To achieve the aim of Web-based e-learning, scholars showed the benefit of using an ontology-based approach for online resource management and reuse (Bedi, Banati, & Thukral, 2010; Wu, Mao, & Chen, 2009). However, the researchers were not concerned with the combination of learning contents and learning resources. Online learning resources could be unavailable or delayed, which may not result in significant positive learning performance. In Sun & Cheng (2007), the researchers also indicated that the use of rich media in an e-learning course like Chinese poetry has a significantly positive effect on learning achievement over the use of media that is low in richness. Therefore, it is important to offer available, accessible and trustworthy multimedia resources (e.g., high rich media) for students while learning. Furthermore, in an outdoor environment, due to the limitations of portable learning devices and the bandwidth of network environments, learning requirements or learning preferences (e.g., resource subject, type, or size) need to be concerned while retrieving resources for learners.
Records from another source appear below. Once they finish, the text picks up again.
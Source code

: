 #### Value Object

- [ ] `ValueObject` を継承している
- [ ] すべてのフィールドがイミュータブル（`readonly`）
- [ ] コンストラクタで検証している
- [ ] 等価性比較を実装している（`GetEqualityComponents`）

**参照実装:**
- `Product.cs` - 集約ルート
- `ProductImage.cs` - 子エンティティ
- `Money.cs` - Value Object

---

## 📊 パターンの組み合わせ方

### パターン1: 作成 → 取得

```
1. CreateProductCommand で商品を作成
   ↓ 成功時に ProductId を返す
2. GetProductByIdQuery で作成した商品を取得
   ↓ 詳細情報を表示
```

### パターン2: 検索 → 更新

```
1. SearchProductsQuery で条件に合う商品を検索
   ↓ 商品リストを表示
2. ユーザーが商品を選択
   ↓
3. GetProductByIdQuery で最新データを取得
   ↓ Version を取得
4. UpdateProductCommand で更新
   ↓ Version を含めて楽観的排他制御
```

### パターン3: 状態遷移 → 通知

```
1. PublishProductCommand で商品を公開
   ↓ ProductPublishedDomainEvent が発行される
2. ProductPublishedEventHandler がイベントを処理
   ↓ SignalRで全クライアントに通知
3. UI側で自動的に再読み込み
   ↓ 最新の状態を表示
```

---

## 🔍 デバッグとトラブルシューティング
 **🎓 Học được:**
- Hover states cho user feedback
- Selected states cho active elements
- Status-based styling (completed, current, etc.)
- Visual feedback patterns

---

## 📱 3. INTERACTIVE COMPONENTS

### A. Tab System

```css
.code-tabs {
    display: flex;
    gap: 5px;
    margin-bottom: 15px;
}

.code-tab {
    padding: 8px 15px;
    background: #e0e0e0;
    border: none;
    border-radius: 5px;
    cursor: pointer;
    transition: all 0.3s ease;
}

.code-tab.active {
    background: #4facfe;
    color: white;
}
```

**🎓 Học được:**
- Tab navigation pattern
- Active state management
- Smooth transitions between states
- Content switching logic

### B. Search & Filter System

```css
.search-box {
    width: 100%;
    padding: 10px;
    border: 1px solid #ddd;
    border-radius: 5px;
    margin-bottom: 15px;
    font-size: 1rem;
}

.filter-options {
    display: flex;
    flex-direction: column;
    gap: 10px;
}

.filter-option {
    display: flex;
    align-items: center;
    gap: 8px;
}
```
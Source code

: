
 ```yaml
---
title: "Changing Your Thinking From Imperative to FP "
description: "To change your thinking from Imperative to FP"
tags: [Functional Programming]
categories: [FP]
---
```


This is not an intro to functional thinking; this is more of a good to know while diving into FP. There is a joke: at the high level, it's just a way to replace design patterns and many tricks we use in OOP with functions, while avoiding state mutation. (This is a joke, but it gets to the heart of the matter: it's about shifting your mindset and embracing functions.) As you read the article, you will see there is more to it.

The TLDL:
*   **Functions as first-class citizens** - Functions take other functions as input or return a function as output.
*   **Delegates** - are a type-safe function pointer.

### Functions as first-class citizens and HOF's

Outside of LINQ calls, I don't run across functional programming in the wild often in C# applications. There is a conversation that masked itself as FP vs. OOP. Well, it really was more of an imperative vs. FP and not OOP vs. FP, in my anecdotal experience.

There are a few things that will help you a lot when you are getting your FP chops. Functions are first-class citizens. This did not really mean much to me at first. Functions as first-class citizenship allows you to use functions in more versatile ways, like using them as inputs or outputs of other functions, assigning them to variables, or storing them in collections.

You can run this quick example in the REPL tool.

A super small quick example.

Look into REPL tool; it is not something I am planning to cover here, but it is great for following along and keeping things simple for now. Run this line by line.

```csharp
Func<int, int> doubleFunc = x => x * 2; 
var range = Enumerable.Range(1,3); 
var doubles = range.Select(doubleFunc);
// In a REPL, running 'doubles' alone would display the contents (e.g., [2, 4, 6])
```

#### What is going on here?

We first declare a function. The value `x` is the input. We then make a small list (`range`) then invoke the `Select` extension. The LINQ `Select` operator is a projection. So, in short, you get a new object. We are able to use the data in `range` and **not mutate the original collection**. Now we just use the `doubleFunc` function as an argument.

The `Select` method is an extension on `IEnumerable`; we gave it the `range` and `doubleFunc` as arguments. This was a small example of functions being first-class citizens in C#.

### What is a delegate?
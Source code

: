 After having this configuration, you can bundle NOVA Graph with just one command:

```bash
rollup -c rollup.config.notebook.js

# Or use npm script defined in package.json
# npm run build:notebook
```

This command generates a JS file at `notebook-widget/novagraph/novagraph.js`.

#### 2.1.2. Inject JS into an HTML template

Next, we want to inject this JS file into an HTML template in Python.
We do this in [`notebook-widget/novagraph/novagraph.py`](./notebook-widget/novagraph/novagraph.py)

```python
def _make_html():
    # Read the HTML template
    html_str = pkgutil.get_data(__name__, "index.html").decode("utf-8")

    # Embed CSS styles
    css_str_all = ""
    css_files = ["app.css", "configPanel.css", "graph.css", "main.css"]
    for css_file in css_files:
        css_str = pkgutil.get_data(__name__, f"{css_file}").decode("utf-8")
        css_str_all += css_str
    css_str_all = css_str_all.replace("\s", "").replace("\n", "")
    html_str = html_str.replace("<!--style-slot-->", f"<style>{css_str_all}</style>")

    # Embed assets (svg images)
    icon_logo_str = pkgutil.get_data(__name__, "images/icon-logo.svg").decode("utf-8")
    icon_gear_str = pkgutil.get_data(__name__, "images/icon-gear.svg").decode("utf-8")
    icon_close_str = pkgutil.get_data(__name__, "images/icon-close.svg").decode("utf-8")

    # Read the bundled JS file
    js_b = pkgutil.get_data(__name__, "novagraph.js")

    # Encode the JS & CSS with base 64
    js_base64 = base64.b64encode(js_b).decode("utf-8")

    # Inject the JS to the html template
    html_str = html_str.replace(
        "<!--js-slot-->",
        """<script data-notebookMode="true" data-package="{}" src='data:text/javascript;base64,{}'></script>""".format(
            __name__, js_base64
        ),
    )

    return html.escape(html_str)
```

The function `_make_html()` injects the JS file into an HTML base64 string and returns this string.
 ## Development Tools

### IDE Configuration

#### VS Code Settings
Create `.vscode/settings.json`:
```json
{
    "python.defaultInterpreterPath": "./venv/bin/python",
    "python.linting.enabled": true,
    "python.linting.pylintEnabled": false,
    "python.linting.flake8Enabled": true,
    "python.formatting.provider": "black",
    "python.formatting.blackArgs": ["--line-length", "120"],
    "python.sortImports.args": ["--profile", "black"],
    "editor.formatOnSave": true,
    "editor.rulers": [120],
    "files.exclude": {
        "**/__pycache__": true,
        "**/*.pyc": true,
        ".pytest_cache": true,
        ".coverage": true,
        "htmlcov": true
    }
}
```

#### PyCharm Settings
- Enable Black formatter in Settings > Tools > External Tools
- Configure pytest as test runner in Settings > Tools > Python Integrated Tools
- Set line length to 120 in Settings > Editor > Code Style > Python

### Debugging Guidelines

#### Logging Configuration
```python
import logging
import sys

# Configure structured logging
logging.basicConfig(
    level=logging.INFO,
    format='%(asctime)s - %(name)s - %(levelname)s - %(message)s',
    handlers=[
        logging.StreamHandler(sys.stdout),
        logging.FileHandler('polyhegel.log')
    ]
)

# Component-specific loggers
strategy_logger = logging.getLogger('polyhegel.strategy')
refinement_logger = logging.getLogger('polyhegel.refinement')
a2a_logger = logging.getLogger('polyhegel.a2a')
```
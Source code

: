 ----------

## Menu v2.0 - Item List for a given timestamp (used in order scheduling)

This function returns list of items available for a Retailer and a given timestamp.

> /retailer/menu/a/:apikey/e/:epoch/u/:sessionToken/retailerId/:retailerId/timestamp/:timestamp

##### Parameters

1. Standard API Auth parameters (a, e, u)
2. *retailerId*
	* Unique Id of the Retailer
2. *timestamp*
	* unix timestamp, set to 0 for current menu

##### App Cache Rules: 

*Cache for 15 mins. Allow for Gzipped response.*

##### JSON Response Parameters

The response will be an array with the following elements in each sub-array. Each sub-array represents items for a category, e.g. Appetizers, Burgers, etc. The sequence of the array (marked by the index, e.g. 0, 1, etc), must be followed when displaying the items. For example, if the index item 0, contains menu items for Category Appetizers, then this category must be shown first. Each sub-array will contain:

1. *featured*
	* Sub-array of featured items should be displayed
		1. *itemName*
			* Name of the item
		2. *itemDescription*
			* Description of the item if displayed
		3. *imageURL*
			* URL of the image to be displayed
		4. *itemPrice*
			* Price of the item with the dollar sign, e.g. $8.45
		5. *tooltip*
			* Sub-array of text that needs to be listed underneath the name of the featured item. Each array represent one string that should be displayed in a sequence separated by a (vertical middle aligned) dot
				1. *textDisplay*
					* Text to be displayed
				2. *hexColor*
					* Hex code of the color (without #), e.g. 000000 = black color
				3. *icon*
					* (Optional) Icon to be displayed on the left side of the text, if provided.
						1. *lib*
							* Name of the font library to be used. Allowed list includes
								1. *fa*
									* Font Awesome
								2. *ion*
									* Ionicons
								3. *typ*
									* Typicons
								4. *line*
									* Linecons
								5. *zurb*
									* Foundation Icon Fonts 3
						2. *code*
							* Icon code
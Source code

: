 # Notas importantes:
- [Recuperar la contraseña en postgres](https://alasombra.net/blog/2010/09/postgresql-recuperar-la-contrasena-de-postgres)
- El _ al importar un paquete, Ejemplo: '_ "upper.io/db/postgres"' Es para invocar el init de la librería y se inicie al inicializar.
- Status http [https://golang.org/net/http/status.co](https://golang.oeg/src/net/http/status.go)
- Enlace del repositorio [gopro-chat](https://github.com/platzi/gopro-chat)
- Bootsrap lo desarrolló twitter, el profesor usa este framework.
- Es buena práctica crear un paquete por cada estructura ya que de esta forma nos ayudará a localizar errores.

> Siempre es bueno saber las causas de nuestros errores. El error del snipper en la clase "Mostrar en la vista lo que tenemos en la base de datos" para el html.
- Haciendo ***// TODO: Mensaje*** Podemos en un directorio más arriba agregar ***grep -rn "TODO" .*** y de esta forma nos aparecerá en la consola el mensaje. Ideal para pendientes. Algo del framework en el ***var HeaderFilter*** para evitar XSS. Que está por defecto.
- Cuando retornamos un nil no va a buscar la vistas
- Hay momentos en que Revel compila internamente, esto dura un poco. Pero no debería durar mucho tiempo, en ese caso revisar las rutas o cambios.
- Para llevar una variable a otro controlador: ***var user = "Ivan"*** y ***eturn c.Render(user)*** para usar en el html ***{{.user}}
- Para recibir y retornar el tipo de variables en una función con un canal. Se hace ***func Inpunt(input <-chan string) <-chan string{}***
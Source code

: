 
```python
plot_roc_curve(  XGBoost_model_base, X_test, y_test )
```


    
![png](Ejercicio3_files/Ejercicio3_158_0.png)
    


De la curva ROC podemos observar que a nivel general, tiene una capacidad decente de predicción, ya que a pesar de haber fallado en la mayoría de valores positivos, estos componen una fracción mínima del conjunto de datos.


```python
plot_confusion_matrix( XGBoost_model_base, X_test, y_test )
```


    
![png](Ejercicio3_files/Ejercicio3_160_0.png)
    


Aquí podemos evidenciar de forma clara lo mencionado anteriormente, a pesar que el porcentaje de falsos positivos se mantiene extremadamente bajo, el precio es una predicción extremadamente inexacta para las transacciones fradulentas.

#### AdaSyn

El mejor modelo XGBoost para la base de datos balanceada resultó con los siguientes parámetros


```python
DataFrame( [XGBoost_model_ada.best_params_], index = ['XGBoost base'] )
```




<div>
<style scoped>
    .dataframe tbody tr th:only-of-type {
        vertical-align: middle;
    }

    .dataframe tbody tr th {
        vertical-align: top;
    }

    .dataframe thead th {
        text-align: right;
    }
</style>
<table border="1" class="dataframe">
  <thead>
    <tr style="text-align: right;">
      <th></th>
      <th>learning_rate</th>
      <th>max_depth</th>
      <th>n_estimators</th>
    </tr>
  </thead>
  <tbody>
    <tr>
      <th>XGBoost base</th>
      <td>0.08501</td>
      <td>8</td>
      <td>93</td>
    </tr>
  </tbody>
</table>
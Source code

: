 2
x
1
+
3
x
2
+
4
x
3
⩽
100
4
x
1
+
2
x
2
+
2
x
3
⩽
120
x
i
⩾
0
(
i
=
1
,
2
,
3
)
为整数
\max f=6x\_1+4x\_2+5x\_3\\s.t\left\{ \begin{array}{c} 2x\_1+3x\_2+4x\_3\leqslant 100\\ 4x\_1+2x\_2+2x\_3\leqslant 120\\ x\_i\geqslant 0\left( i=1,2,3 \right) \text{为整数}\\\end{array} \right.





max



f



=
Therefore, an interesting issue concerns how to locate appropriate poems and multimedia resources for learning assistance based on the context information.

However, resource repositories (e.g., Flickr, BaiduMp3, YouTube) have their own indices as well as data structures for assisting users to rapid access to resources. With the aim of facilitating fast, reliable and accurate online trustworthy resource retrieval, it is necessary to fetch and collect multimedia resource information relating to poems for index construction. Hence, three sub-problems occurred; that is, the collection of multimedia resource information, the construction of an index from the contents and multimedia resources, and the retrieval of poems and resources from the index.

To cope with this problem, this study proposes Ubiquitous Poetry Learning Scheme (UPLS) which includes three phases: (1) Prefetch-based Resource Information Collection; (2) Poetry Multimedia Resource Index Construction; and (3) Context-based Resource Retrieval. …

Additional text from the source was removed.